The US announced its change on June 29 in response to the Hong Kong national security law recently passed by the Chinese government. The reason given by the US is that there is now an increased risk of US technology being diverted and made accessible to the China government.

Hong Kong has developed as a substantial warehousing hotbed for many chip manufacturers as much of their product is headed towards electronic manufacturing services company in China. The cancellation of the preferential status is likely to change geographical arrangements and chip manufacturers’ strategies, TrendForce said.

Additional semiconductor-related items covered under the April 27 expansion of military end use/user controls. Source: TrendForce.

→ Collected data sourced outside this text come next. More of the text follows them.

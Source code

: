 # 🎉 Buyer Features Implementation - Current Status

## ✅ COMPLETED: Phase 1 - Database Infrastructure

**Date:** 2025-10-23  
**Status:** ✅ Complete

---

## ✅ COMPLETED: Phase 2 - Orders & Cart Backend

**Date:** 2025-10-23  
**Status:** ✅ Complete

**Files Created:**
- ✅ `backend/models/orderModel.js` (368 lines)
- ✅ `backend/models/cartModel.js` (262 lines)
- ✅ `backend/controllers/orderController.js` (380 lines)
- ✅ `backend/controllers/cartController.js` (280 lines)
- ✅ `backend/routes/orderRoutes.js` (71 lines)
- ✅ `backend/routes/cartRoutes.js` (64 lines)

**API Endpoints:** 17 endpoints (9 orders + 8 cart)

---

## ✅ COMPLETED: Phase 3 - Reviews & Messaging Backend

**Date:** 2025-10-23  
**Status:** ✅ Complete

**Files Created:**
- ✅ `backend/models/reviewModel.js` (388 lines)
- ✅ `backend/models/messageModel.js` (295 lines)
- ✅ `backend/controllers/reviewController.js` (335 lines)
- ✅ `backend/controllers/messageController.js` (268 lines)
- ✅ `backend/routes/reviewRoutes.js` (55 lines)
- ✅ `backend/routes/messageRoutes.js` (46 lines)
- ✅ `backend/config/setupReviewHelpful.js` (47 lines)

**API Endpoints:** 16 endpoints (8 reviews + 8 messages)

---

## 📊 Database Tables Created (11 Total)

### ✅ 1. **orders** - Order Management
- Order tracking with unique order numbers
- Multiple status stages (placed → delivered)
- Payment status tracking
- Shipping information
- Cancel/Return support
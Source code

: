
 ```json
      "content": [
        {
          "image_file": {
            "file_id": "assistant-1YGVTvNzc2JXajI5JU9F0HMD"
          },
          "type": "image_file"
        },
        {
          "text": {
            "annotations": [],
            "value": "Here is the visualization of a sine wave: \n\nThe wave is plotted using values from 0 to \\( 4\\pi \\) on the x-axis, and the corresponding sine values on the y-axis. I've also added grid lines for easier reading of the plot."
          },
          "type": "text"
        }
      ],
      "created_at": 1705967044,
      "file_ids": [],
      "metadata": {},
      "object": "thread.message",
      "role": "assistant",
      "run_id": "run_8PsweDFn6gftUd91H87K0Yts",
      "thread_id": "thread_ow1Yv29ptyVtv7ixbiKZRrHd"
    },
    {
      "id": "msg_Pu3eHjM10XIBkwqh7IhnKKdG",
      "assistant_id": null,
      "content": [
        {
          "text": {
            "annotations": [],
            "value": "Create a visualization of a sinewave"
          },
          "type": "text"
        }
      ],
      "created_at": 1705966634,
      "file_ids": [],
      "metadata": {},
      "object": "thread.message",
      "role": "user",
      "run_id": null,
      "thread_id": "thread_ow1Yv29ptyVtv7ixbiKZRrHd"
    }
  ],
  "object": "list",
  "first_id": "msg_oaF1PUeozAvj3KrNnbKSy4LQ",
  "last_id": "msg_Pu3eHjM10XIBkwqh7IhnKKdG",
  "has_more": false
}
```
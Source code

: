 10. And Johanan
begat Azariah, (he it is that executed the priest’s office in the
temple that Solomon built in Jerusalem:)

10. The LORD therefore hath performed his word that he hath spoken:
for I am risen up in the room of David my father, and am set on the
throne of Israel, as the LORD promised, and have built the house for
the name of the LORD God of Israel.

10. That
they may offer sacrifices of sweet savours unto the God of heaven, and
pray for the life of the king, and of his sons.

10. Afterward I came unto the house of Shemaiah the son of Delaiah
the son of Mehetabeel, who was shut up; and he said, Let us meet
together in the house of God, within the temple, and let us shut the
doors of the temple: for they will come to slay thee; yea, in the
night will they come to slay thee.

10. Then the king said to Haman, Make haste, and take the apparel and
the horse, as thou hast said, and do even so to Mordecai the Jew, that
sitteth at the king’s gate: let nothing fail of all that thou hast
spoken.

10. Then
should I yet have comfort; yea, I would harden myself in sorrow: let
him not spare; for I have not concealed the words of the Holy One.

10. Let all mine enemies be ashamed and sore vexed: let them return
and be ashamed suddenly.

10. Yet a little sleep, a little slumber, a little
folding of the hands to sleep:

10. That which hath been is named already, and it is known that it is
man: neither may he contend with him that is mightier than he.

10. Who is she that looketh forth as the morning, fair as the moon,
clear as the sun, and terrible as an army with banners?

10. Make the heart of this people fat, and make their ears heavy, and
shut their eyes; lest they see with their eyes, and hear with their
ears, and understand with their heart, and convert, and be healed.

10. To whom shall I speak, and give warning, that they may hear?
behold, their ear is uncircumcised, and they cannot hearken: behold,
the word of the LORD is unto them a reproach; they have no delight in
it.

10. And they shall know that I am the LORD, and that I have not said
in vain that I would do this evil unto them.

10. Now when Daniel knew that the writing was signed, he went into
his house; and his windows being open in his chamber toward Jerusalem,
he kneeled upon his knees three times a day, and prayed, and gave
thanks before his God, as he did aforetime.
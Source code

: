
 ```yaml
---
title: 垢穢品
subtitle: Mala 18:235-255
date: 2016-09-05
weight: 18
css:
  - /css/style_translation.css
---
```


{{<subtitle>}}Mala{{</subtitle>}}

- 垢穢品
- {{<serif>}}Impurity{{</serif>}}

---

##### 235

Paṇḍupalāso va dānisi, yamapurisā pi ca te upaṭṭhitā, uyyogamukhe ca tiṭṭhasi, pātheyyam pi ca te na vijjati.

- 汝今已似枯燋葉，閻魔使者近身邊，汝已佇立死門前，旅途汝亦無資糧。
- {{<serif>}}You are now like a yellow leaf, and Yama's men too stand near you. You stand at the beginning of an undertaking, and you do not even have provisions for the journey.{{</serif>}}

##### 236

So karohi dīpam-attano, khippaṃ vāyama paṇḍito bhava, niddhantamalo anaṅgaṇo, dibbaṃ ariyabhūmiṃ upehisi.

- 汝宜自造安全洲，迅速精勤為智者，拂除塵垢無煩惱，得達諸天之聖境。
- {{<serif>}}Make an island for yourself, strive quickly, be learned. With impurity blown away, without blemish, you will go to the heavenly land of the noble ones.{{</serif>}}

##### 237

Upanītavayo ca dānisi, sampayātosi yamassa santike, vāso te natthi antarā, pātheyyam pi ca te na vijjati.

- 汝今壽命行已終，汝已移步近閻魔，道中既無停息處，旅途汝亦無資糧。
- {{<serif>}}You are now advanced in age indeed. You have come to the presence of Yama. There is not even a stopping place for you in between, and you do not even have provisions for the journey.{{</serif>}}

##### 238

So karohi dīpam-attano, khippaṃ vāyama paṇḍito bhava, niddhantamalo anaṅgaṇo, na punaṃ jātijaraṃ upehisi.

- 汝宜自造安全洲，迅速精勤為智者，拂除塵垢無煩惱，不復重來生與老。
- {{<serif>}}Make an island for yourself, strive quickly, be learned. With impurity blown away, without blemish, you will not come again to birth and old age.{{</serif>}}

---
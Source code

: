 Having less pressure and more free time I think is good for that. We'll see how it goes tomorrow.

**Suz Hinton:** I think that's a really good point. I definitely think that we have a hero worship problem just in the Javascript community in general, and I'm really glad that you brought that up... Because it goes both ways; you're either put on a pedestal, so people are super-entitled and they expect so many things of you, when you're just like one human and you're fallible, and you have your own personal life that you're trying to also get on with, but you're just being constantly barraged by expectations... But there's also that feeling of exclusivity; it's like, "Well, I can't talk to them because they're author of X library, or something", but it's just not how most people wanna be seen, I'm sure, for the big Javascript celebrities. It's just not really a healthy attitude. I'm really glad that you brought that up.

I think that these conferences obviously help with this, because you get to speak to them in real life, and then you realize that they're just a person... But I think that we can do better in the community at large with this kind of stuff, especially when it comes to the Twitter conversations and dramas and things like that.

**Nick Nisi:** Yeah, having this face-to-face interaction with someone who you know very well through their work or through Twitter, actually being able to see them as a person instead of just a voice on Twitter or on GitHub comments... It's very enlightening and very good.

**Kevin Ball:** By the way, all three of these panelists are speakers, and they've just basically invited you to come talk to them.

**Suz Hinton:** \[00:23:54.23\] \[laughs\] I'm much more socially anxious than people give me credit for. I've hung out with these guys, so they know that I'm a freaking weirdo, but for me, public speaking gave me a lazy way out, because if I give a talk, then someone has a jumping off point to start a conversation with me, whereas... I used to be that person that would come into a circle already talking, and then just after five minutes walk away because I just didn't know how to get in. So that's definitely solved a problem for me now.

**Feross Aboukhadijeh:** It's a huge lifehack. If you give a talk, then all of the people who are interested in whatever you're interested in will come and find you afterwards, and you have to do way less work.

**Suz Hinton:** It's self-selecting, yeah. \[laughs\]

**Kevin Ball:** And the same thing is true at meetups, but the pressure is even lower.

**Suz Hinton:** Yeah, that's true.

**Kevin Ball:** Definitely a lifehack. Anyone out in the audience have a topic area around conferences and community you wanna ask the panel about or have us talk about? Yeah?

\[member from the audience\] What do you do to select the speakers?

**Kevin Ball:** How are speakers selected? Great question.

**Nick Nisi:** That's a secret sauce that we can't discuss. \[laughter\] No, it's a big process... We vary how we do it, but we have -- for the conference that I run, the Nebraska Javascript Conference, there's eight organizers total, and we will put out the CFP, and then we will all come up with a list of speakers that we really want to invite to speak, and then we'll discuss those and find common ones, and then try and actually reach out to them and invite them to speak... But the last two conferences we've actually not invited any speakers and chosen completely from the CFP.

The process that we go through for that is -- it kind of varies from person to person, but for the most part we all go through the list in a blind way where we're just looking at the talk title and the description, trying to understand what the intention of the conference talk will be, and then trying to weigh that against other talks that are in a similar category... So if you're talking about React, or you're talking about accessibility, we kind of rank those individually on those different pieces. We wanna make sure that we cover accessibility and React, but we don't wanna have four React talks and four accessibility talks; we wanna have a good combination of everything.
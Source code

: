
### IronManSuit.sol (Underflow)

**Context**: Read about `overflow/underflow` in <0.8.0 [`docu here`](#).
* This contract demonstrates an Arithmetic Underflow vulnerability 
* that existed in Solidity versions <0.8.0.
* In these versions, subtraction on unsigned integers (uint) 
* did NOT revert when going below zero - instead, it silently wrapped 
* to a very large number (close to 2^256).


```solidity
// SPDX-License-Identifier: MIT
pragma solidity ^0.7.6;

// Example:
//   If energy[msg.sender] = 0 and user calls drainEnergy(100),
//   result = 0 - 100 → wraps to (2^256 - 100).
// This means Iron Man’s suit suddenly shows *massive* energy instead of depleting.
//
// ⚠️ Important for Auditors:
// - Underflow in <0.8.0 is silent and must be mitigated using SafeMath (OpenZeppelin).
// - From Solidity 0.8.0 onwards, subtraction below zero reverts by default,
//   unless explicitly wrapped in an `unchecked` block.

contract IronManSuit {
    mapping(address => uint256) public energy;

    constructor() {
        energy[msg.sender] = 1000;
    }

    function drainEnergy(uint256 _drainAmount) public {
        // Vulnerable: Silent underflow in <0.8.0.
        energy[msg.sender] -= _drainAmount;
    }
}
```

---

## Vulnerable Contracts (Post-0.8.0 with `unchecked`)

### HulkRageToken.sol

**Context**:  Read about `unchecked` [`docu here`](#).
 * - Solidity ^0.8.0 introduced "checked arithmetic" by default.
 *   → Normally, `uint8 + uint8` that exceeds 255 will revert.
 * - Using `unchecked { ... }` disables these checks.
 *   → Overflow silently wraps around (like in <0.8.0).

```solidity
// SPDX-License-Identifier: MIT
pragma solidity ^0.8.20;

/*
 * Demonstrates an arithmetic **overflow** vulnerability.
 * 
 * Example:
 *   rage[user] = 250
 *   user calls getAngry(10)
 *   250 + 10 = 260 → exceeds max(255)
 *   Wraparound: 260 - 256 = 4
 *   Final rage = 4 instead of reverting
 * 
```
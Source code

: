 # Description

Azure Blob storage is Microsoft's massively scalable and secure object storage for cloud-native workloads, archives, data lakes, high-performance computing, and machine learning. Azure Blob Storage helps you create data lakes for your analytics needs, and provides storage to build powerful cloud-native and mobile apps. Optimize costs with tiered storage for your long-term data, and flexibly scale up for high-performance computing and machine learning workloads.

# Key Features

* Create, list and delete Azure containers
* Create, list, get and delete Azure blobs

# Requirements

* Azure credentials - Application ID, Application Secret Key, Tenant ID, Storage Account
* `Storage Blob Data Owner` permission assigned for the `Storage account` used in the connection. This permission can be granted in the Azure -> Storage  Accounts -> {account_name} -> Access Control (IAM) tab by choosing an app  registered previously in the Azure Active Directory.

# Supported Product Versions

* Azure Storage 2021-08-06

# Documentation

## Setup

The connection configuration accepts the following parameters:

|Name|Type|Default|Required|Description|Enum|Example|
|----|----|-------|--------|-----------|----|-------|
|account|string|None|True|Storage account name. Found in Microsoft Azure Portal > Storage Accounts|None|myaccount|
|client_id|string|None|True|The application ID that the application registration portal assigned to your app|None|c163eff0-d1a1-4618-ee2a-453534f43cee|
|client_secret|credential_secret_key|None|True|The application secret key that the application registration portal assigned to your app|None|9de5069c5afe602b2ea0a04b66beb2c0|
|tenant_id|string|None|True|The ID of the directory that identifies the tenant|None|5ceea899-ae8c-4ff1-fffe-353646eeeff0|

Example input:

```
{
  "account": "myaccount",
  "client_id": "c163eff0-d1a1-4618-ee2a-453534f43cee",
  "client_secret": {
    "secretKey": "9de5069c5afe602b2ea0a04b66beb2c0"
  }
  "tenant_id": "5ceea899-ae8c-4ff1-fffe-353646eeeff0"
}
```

TrendForce stressed that companies may have to change arrangements rapidly and allow additional time for licensing and supply shipments. With the Elimination of License Exception Additional Permissive Reexports (APR) Provisions on June 29 companies now have to apply for a special export license if they want to export technology products, including semiconductor components, to China through Hong Kong. And they have to allow time for it to be considered and granted.

In addition companies will now have to set up alternative shipping routes and make contracts with different parties to whom the products will be delivered and where they may be warehoused securely.

TrendForce said Taiwanese semiconductor companies occupy an important position in the global chip design, foundry manufacture, package and test supply chain and will need to be careful to avoid falling foul of the export controls.